[Saved data entries]
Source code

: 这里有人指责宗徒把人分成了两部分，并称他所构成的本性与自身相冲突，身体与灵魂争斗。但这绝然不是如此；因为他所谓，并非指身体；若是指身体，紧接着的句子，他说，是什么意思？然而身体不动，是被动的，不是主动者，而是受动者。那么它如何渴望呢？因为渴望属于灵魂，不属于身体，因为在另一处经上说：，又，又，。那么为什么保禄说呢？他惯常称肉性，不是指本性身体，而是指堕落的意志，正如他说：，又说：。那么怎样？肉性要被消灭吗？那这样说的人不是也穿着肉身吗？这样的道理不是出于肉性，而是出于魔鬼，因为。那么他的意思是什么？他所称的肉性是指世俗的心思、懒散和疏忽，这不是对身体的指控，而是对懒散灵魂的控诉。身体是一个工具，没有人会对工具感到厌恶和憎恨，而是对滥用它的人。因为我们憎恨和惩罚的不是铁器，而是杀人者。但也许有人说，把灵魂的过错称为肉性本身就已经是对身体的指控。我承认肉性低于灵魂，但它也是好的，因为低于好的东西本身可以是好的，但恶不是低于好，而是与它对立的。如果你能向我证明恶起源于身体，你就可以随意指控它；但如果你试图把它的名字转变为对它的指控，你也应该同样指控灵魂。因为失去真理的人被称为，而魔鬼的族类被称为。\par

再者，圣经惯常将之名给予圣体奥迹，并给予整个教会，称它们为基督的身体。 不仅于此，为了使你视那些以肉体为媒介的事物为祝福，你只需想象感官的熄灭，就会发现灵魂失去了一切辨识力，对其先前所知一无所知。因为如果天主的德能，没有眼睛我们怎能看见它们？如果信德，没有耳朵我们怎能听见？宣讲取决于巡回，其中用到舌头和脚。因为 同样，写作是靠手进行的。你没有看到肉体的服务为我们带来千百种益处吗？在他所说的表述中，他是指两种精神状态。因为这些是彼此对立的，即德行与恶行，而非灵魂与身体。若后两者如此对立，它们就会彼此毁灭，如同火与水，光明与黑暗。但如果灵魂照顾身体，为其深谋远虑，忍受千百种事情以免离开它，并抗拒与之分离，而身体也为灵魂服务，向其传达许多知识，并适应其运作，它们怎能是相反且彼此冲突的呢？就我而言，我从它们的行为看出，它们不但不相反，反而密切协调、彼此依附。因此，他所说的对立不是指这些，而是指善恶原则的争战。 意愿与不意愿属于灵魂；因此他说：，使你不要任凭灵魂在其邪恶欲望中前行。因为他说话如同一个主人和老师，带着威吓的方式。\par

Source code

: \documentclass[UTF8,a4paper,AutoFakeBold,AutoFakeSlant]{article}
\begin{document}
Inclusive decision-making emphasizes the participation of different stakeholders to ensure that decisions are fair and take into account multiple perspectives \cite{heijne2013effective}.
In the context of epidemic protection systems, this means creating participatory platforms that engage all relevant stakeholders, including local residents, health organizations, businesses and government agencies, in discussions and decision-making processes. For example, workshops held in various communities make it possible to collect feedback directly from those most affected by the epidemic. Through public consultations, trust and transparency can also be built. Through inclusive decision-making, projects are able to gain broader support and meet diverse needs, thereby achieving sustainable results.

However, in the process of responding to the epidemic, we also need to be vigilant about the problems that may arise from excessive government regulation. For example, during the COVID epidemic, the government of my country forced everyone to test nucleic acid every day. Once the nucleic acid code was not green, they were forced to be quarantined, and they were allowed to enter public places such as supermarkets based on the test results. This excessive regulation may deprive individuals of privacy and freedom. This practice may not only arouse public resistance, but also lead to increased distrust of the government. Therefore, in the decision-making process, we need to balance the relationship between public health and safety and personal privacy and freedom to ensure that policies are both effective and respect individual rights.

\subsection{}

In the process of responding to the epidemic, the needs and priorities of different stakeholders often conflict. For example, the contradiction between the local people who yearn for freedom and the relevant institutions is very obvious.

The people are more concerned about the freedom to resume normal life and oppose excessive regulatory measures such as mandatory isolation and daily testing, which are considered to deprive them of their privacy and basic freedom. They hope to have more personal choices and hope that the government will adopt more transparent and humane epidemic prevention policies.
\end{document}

→ Aim of the task: Pull each line containing "different" from the records.

→ Result:
Inclusive decision-making emphasizes the participation of different stakeholders to ensure that decisions are fair and take into account multiple perspectives \cite{heijne2013effective}.
In the process of responding to the epidemic, the needs and priorities of different stakeholders often conflict. For example, the contradiction between the local people who yearn for freedom and the relevant institutions is very obvious.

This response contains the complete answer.